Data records

···

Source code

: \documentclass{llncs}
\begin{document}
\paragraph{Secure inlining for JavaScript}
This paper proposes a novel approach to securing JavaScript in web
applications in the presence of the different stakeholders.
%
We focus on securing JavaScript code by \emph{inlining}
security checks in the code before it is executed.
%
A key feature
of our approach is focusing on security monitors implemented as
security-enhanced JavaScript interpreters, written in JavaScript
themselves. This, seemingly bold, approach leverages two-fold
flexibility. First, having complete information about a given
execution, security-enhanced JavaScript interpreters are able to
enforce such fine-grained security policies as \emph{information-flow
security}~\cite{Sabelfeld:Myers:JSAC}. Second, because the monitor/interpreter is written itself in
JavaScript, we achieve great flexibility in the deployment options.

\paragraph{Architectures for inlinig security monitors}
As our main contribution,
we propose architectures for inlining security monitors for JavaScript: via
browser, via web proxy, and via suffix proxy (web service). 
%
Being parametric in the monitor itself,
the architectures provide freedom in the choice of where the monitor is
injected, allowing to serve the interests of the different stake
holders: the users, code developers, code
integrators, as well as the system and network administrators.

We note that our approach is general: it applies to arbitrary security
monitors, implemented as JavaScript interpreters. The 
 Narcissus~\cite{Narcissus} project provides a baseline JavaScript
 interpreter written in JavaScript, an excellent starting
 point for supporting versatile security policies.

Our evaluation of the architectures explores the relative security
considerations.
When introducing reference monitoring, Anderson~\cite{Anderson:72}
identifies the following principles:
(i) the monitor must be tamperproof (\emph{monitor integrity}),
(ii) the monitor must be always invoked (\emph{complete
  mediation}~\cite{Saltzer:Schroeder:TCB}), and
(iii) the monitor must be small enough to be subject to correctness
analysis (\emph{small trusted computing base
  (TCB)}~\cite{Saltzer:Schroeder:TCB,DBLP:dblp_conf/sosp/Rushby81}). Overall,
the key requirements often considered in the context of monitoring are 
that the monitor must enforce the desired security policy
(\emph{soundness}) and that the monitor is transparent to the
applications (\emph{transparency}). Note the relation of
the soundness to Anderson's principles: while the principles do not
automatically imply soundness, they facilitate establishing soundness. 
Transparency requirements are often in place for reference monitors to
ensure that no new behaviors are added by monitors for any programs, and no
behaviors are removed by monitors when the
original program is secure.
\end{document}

···

* Exercise aim: Provide only the count of lines within the entries above that include the string "small".

* Reply to the task: 2